The sources for the allegations were four women whom Schneiderman — who had been New York's attorney general since 2010 — reportedly dated within the last five years. All four allege that he slapped them across the face. Some of the stories more specifically allege that Schneiderman would slap women repeatedly during sex, without consent, and that he threatened to kill the women he dated.

In a statement announcing his resignation, Schneiderman said he "strongly contests" those claims, saying,

It's been my great honor and privilege to serve as Attorney General for the people of the State of New York. In the last several hours, serious allegations, which I strongly contest, have been made against me.
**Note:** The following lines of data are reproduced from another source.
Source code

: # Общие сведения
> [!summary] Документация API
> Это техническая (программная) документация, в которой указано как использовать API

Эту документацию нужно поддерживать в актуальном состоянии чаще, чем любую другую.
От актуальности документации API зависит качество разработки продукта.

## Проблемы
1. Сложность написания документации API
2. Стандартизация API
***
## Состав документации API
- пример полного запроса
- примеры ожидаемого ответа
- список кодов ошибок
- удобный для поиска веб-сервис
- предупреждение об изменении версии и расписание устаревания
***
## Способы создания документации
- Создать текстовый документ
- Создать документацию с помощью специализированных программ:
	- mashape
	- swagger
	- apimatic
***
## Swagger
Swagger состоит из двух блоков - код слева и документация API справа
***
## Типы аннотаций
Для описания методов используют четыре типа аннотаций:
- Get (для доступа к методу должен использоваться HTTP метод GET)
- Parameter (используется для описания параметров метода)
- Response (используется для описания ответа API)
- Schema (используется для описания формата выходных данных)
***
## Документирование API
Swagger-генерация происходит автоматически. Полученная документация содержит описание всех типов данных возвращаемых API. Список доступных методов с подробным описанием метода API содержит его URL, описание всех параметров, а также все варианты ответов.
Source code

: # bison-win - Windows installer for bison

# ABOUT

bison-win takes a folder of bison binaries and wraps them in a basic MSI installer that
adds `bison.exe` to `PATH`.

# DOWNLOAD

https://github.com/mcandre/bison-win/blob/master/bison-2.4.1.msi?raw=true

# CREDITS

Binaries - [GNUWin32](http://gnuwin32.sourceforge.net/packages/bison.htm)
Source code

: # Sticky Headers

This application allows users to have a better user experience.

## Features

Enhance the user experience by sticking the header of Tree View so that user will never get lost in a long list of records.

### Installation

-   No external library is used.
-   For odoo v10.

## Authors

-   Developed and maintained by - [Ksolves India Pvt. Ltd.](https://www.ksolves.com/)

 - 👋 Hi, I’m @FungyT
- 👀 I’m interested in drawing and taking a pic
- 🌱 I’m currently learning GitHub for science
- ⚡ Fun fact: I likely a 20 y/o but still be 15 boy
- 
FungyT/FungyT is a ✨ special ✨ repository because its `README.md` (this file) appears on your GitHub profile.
While these allegations are unrelated to my professional conduct or the operations of the office, they will effectively prevent me from leading the office's work at this critical time.

The allegations against Schneiderman are made all the more notable by the fact that he had positioned himself as a champion of women during his term, which including filing a civil rights lawsuit against Weinstein after allegations against him were reported.

Meanwhile, The New Yorker's report shared a common theme with other stories of alleged abuse: women who say they felt helpless because of the stature of the men they were accusing.

"What do you do if your abuser is the top law-enforcement official in the state?" one accuser, Tanya Selvaratnam, asked in the story.

Schneiderman's resignation is effective at the end of Tuesday, May 8.